Em contrapartida, forças contrárias ao levante rebelde também trabalham incansavelmente a fim de defender seus interesses e sua fidelidade: Dedra (Denise Gough) e Syril (Kyle Soller), após demonstrarem a primeira faísca tênue de empatia um para o outro, se tornam improváveis aliados conforme navegam para encontrar o personagem principal e seus asseclas, desejando, mais que tudo, preencherem o vazio que insiste em acompanhá-los. Guiados por Partagaz (Anton Lesser), os subservientes ao Império entram em conflito ideológico e narrativo para vibrantes enredos que são explorados pouco a pouco ao longo de doze impecáveis episódios que nos arrebatam em uma lufada de originalidade muito aprazível e satisfatória.
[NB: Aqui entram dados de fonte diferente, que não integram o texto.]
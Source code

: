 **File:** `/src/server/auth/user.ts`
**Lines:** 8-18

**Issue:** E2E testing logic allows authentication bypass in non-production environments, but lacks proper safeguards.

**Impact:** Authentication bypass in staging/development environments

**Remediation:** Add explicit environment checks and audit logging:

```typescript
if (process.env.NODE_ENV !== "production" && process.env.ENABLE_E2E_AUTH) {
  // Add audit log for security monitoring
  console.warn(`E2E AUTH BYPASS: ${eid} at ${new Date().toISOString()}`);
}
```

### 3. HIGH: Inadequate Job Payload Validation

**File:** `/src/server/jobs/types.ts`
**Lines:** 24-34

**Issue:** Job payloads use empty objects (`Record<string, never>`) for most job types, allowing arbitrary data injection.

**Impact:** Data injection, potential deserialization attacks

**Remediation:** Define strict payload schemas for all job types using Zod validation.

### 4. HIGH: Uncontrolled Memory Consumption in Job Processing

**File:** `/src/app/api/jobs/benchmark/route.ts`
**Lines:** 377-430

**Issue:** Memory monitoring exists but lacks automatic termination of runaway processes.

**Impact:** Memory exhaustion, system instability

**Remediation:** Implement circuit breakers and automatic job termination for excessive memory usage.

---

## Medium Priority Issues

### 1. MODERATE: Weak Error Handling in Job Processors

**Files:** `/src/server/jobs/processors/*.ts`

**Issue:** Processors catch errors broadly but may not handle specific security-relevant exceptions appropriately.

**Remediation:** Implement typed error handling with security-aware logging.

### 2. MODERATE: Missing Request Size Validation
Falar do trabalho do elenco parece redundante, considerando as irretocáveis performances com que nos presentearam na temporada de estreia. Porém, é perceptível como o corpo de atores e atrizes está muito mais comprometido em garantir um finale estrondoso e marcante, jogando-se de cabeça a personalidades mais intrincadas, pautando cada entrega em um narcótico espetáculo. Luna, entrando em território mais familiar, eterniza sua presença no panteão ‘Star Wars’ com uma interpretação incrível, além de garantir que a química com seus colegas – incluindo os sempre ótimos Arjona e Skarsgard – esteja ali, mas elevada à enésima potência. O’Reilly reflete o beco sem saída em que Mon Mothma se encontra, eventualmente rendendo-se ao agora e esperando que suas ações deem frutos; e Gough se imortaliza como uma das antagonistas mais bem construídas desse espectro intergaláctico ao retornar como Dedra.
Os aspectos técnicos e artísticos despontam como a cereja de um delicioso e viciante bolo: o diretor australiano Ariel Kleiman, responsável pelos seis primeiros episódios, é responsável por transformar a primeira metade da nova temporada em um obra-prima do show business, transformando o que poderia ser um simples testemunho audiovisual em uma cuidadosa peça artística que tem foco muito maior no drama e no suspense interpessoais em contraste à epopeia espacial que se dispõe à sua frente; Janus Metz e Alonso Ruizpalacios, comandando a segunda metade, fomentam o cenário postado com perfeição por Kleiman ao arquitetar catarses sinestésicas que, pouco a pouco, se despedem dos fãs.
A 2ª temporada de ‘Andor: Uma História Star Wars’ não apenas se iguala à impecável qualidade do ciclo de estreia, como o supera diversas vezes ao investir mais esforços em enredos muito bem engendrados que são delineados sem pressa, dosando ação, drama, aventura e humor de maneira soberba – e que conta com um trabalho performático de tirar o fôlego, sagrando-a uma das melhores entradas desse universo sci-fi.